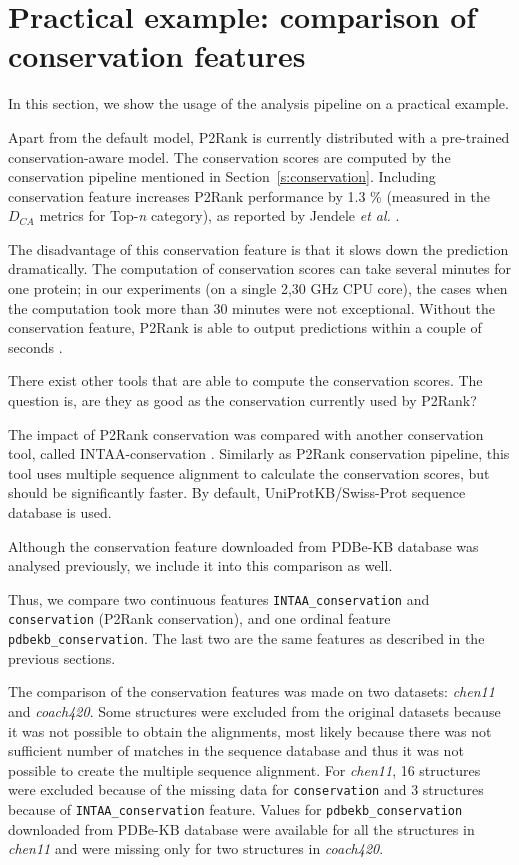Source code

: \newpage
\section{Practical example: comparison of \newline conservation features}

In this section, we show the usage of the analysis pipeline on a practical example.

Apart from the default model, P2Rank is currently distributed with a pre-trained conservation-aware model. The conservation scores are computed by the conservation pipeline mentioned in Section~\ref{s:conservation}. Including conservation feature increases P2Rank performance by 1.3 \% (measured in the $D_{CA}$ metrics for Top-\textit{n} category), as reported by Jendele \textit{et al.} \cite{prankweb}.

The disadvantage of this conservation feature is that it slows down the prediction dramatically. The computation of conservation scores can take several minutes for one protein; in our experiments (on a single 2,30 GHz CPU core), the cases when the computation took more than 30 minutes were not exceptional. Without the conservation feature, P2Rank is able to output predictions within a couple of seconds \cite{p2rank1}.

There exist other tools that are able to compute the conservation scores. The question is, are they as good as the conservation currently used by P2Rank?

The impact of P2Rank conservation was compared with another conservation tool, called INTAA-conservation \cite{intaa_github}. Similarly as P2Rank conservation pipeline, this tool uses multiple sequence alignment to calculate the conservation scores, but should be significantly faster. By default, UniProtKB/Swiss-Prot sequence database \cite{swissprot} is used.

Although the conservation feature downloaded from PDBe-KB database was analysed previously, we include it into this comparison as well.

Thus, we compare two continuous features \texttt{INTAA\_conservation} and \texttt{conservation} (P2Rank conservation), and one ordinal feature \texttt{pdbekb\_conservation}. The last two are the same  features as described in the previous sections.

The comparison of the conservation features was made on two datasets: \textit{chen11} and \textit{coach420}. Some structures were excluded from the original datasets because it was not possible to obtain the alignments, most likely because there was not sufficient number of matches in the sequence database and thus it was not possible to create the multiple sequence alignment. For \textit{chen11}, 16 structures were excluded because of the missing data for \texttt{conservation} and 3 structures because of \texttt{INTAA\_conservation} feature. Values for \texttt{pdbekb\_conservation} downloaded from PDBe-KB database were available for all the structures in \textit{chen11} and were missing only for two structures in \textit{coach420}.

★ ★ ★ ★ ★ ★ ★

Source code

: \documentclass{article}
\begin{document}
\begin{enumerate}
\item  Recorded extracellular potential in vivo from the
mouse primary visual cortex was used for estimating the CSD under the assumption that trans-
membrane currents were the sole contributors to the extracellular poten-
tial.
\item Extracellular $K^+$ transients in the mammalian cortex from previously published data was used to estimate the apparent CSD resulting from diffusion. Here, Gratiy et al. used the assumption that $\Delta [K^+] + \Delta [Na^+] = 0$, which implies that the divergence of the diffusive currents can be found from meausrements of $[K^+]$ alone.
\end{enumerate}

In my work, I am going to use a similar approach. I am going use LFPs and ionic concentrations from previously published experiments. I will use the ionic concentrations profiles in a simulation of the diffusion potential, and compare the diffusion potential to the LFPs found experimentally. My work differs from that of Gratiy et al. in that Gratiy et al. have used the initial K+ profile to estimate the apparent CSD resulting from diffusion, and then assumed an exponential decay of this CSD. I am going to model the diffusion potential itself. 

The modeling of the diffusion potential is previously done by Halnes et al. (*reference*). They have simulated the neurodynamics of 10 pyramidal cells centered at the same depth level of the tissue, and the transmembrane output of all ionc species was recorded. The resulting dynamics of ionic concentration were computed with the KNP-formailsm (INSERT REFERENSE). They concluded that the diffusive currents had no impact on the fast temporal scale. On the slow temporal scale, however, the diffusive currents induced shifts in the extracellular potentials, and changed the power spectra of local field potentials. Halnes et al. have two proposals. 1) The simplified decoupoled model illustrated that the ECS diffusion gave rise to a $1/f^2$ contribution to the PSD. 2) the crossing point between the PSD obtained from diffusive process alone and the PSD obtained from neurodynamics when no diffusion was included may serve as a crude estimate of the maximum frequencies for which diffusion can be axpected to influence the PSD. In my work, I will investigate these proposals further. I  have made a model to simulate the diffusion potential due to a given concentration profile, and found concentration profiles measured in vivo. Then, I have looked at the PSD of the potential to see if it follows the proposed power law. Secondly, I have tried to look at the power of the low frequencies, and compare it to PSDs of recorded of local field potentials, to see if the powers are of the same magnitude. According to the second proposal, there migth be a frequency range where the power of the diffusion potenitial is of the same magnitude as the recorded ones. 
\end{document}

★ ★ ★ ★ ★ ★ ★

### What the task asks
Please copy each line of the records above that holds the word "example".

### Response box
\section{Practical example: comparison of \newline conservation features}
In this section, we show the usage of the analysis pipeline on a practical example.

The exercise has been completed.